Stefani Finazzi, dell’Istituto di Ricerca Mario Negri di Bergamo, ha poi tenuto una relazione sui dati del GiViTI relativi alle infezioni in terapia intensiva durante la prima e la seconda ondata pandemica. Sono stati presentati dati relativi a oltre 4.500 pazienti affetti da Covid-19 ricoverati in terapia intensiva, di cui tre quarti maschi, e di età superiore ai 65 anni in oltre la metà dei casi. L’analisi ha permesso di identificare alcuni importanti aspetti e in particolare si è osservata una significativa diversità di trattamento tra le diverse ondate: a) l’idrossiclorochina è stata utilizzata nel 90% dei casi nella prima ondata e in quasi nessun paziente nella seconda, b) i corticosteroidi sono stati prescritti nella metà dei casi nella prima ondata e in oltre il 90% nella seconda, c) l’eparina è stata utilizzata in oltre il 90% dei pazienti e con dosi più elevate - >6000 UI/die - durante la seconda ondata, d) gli antivirali sono stati somministrati in tre quarti dei casi durante la prima ondata e nel 20% nella seconda. L’analisi relativa all’uso di farmaci sperimentali evidenzia una criticità del sistema: un quarto dei pazienti hanno ricevuto farmaci sperimentali nella prima ondata ma solo il 10% nella seconda: un indice di una bassa capacità di organizzazione di protocolli scientifici nel nostro Paese. Altri aspetti rilevanti osservati sono stati un’alta mortalità, di poco inferiore al 50%, una casistica diversa tra le regioni e tra le UTI e una forte correlazione tra mortalità e risorse disponibili e stress da eccesso di ricoveri in UTI.
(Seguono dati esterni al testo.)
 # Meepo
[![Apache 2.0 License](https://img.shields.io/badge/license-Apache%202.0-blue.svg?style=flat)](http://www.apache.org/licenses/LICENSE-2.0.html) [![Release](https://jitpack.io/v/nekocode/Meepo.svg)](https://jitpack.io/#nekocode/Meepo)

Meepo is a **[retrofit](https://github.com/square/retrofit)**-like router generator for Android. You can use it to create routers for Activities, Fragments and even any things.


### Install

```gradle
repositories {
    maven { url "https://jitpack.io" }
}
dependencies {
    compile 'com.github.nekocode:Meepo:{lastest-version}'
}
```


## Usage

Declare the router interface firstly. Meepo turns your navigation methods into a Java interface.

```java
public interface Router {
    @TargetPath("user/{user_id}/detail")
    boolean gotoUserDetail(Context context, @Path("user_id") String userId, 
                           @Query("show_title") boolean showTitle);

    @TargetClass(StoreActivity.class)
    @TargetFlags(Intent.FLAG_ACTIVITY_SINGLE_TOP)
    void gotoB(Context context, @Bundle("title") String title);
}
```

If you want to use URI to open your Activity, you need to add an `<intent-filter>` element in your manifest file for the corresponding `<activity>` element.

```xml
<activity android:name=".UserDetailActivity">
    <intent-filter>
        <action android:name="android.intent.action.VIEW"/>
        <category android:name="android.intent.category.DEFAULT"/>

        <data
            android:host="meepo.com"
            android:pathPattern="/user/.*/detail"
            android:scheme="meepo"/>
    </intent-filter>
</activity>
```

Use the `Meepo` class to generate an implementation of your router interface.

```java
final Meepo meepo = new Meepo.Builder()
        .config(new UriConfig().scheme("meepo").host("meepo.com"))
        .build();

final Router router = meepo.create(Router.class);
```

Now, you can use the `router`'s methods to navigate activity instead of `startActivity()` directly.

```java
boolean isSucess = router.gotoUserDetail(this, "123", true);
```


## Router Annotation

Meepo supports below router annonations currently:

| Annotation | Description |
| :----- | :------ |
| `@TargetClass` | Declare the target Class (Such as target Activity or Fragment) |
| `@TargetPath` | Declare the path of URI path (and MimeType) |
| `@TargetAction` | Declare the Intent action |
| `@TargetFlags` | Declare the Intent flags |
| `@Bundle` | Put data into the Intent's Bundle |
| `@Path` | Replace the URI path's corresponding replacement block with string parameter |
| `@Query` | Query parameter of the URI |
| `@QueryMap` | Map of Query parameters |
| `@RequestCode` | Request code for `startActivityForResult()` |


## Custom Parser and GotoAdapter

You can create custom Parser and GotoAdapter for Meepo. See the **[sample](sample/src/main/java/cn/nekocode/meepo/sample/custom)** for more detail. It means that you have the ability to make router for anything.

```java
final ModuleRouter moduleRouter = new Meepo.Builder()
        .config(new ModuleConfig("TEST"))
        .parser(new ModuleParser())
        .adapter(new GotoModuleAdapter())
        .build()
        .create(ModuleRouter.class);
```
Nella settima e nell’ottava sessione si sono trattati gli aspetti medico legali e di medicina del lavoro.

Il Dr. Matteo Marchesi, responsabile dell’Unità di Medicina legale dell’Ospedale Papa Giovanni XXIII di Bergamo, ha affrontato il tema piuttosto vasto delle problematiche della responsabilità professionale e del contenzioso legate alle ICA, ai batteri MDR e a Covid-19. L’analisi è partita dalle novità della Legge Gelli e delle recenti sentenze che ci indicano come l’applicazione delle procedure rilevate dai documenti disponibili sulle ICA, dalle Circolari del 1985 e del 1988 alle più recenti linee guida, debba essere monitorata e documentata per poter superare il contenzioso. Il punto di vista del medico legale ci ha permesso di analizzare aspetti importanti nella vita del SSN, valutando se la difesa per il contenzioso può essere un’opportunità per il controllo delle ICA e degli MDR e/o viceversa. Inoltre si è affrontato il cambiamento oggi in corso in rapporto alla responsabilità professionale durante la pandemia di Covid-19.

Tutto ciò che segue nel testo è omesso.